For those of us still watching this bloated, mediocre mess (and yes, there are a few of us still, even though it appears we are beginning to lose out to that other juggernaut DWTS…and for good reason I might add), tonight we were treated to the sounds of that hegemonic duo of Beatles infamy, John Lennon and Sir Paul McCartney. This prolific duo have provided the soundtrack of just about every damn body’s lives for the last umpteen years. Heck, had not that god Lennon (who shares his date of birth with me) been blown to smithereens by some dumbledorf, he’d, much like Sir McCartney, still be providing us with stellar music. Heck y’all, I still have my first edition copy of that masterful album Sgt. Pepper’s Lonely Hearts Club that is tattered and dog-eared and scratched the hell up, but still my all time prized possession. These boys were/are masters! Unfortunately, the mediocre group of “contestants” we have this season on Idol were not up to the task. We knew that going in and well, with the exception of maybe two of the performances, our point has been proved. So, starting from the top, let’s chat real quick like about this totally mediocre day’s night.

Aaron
Long and Winding Road
Geez, was it ever! The Professor called it the “long and whiny road” and I agree! I fully expect to see this little cherub in the bottom three. You know, curse of the firsts meets lackluster performance cannot be overcome by teenage cuteness. As Simon would say, “Sorry!”

Katie
Let It Be
Looking lovely in her Pepto-Bismal colored mini, this child did a fair impression of this classic. Really though, all I could think of was “let me pee” and so, without even pausing so I could resume, I got up and left. As the Professor would say, “meh!”

Andrew
Can’t Buy Me Love
Really y’all, the only thing I could think of was “why are you doing this song out of the literally thousands you have to chose from? WHY?” Because really y’all, this was just not good! As much as I hate to say it, this guy who I want to like SO much, just didn’t cut it. He did however look like he’d be a shoe-in to play the part of Kim Jung il of North Korea in the Broadway Musical “Me So Wonewy!” (thanks Professor!)

Big Mike
Eleanor Rigby
Big Mike RUINED one of my favorite songs!!

Crystal
Come Together
Is it any wonder that the rest of the contestants (bar one or two) act like they are just time/space killers until the winner is announced? Huh? I mean, get real, we all know Crystal is destined to be shown the door when we get to the number FOUR spot at which point she’ll go on and have a stellar career ala Daughtry and Miss Jennifer Hudson. I mean really, there is NO competition this season…NONE…for this child! Love Momma Sox!!

Tim
All My Lovin
Looking like he might taste like “mountain dew and starburst” (again, thanks Professor) and sounding “good for Tim”, this child gave us a heapin pile of “what the eff ever!” Another solid bottom three performance!

Casey
Jealous Guy
Now here was a surprise! A total surprise! This is NOT the number I would have remotely picked for goldilocks! But Simon was [again] right when pronouncing this performance to be “ginormous!” The Professor did point out that Randy said “pitch” and as we all know in this new iteration of the Drunk Paula game, this meant drink. I seem to have done a lot of drinking tonight.

Siobhan
Across the Universe
WTF was that? I do NOT understand this child’s attraction. And geezis, what was she wearing. She looked like “Little Bo Peep meets Whore” and it, much like her performance (and weepy after-chat), didn’t work. I wish like hell we’d see her in the bottom three, but we won’t. She’ll probably end up winning. She’s just retarded! Sarah Palin can suck it!

Lee
Hey Jude
With his “dude who lost his parade” bagpipe player, Lee turned in a another solid, albeit weird, performance. The worry wort’s confidence is on the rise and that, my friends, is a good thing.

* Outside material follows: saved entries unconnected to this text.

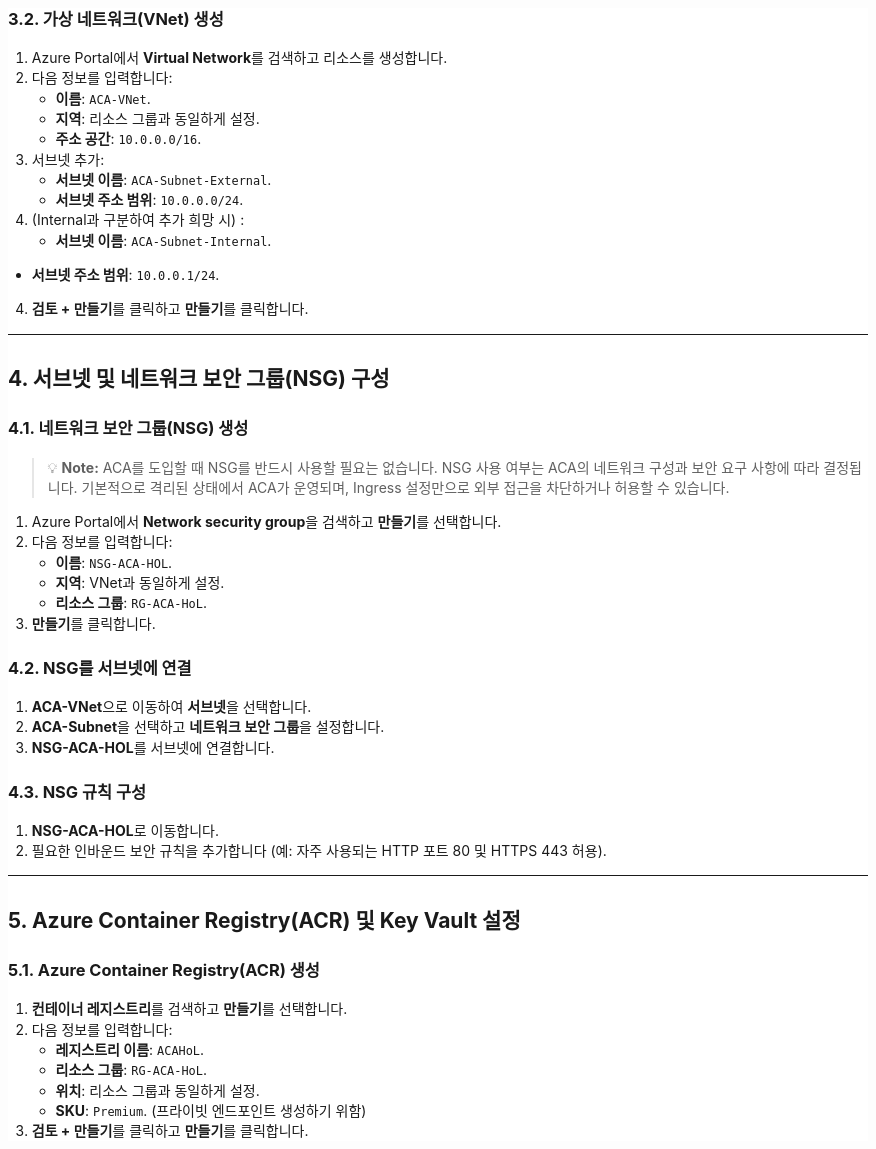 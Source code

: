 ### 3.2. 가상 네트워크(VNet) 생성
1. Azure Portal에서 **Virtual Network**를 검색하고 리소스를 생성합니다.
2. 다음 정보를 입력합니다:
   - **이름**: `ACA-VNet`.
   - **지역**: 리소스 그룹과 동일하게 설정.
   - **주소 공간**: `10.0.0.0/16`.
3. 서브넷 추가:
   - **서브넷 이름**: `ACA-Subnet-External`.
   - **서브넷 주소 범위**: `10.0.0.0/24`.
4. (Internal과 구분하여 추가 희망 시) :
   - **서브넷 이름**: `ACA-Subnet-Internal`.
- **서브넷 주소 범위**: `10.0.0.1/24`.
4. **검토 + 만들기**를 클릭하고 **만들기**를 클릭합니다.

---

## 4. 서브넷 및 네트워크 보안 그룹(NSG) 구성

### 4.1. 네트워크 보안 그룹(NSG) 생성
> 💡 **Note:** ACA를 도입할 때 NSG를 반드시 사용할 필요는 없습니다. NSG 사용 여부는 ACA의 네트워크 구성과 보안 요구 사항에 따라 결정됩니다. 기본적으로 격리된 상태에서 ACA가 운영되며, Ingress 설정만으로 외부 접근을 차단하거나 허용할 수 있습니다.
1. Azure Portal에서 **Network security group**을 검색하고 **만들기**를 선택합니다.
2. 다음 정보를 입력합니다:
   - **이름**: `NSG-ACA-HOL`.
   - **지역**: VNet과 동일하게 설정.
   - **리소스 그룹**: `RG-ACA-HoL`.
3. **만들기**를 클릭합니다.

### 4.2. NSG를 서브넷에 연결

1. **ACA-VNet**으로 이동하여 **서브넷**을 선택합니다.
2. **ACA-Subnet**을 선택하고 **네트워크 보안 그룹**을 설정합니다.
3. **NSG-ACA-HOL**를 서브넷에 연결합니다.

### 4.3. NSG 규칙 구성

1. **NSG-ACA-HOL**로 이동합니다.
2. 필요한 인바운드 보안 규칙을 추가합니다 (예: 자주 사용되는 HTTP 포트 80 및 HTTPS 443 허용).

---

## 5. Azure Container Registry(ACR) 및 Key Vault 설정

### 5.1. Azure Container Registry(ACR) 생성

1. **컨테이너 레지스트리**를 검색하고 **만들기**를 선택합니다.
2. 다음 정보를 입력합니다:
   - **레지스트리 이름**: `ACAHoL`.
   - **리소스 그룹**: `RG-ACA-HoL`.
   - **위치**: 리소스 그룹과 동일하게 설정.
   - **SKU**: `Premium`. (프라이빗 엔드포인트 생성하기 위함)
3. **검토 + 만들기**를 클릭하고 **만들기**를 클릭합니다.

Now listen, perhaps the funniest moment of the night had absolutely nothing to do with the music, but rather a comment made by Momma Sox who said of Andrew and Lee, right out loud, that she was “so glad they can be together and get married and have lots of little Danny Gokey babies.” While Andrew’s wife may not appreciate the comment (and Danny Gokey might not either), that was just funny on so many damn levels!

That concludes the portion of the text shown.